Stored data entries:
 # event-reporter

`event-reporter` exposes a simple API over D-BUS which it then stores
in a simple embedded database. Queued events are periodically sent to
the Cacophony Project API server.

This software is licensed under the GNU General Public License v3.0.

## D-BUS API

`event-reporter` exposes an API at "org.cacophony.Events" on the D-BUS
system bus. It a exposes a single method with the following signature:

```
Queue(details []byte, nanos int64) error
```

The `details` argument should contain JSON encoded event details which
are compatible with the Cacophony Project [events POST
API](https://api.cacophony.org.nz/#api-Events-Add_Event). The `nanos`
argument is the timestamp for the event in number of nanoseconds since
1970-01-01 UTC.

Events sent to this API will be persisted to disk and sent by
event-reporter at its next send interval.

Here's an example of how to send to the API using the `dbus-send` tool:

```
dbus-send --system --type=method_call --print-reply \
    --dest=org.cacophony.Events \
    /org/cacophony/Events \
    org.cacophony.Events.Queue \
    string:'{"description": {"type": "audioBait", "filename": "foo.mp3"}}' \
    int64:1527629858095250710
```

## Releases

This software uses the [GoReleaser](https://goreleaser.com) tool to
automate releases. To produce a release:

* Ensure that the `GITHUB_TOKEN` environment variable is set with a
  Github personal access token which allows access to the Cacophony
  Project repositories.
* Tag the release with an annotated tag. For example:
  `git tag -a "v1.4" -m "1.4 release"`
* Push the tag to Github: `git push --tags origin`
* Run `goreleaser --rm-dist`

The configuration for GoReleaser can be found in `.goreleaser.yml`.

## Your assignment
All records above are to be output again exactly as they stand.

## Task solution
 # event-reporter

`event-reporter` exposes a simple API over D-BUS which it then stores
in a simple embedded database. Queued events are periodically sent to
the Cacophony Project API server.

This software is licensed under the GNU General Public License v3.0.

## D-BUS API

`event-reporter` exposes an API at "org.cacophony.Events" on the D-BUS
system bus. It a exposes a single method with the following signature:

```
Queue(details []byte, nanos int64) error
```

The `details` argument should contain JSON encoded event details which
are compatible with the Cacophony Project [events POST
API](https://api.cacophony.org.nz/#api-Events-Add_Event). The `nanos`
argument is the timestamp for the event in number of nanoseconds since
1970-01-01 UTC.

Events sent to this API will be persisted to disk and sent by
event-reporter at its next send interval.

Here's an example of how to send to the API using the `dbus-send` tool:

```
dbus-send --system --type=method_call --print-reply \
    --dest=org.cacophony.Events \
    /org/cacophony/Events \
    org.cacophony.Events.Queue \
    string:'{"description": {"type": "audioBait", "filename": "foo.mp3"}}' \
    int64:1527629858095250710
```

## Releases

This software uses the [GoReleaser](https://goreleaser.com) tool to
automate releases. To produce a release:

* Ensure that the `GITHUB_TOKEN` environment variable is set with a
  Github personal access token which allows access to the Cacophony
  Project repositories.
* Tag the release with an annotated tag. For example:
  `git tag -a "v1.4" -m "1.4 release"`
* Push the tag to Github: `git push --tags origin`
* Run `goreleaser --rm-dist`

The configuration for GoReleaser can be found in `.goreleaser.yml`.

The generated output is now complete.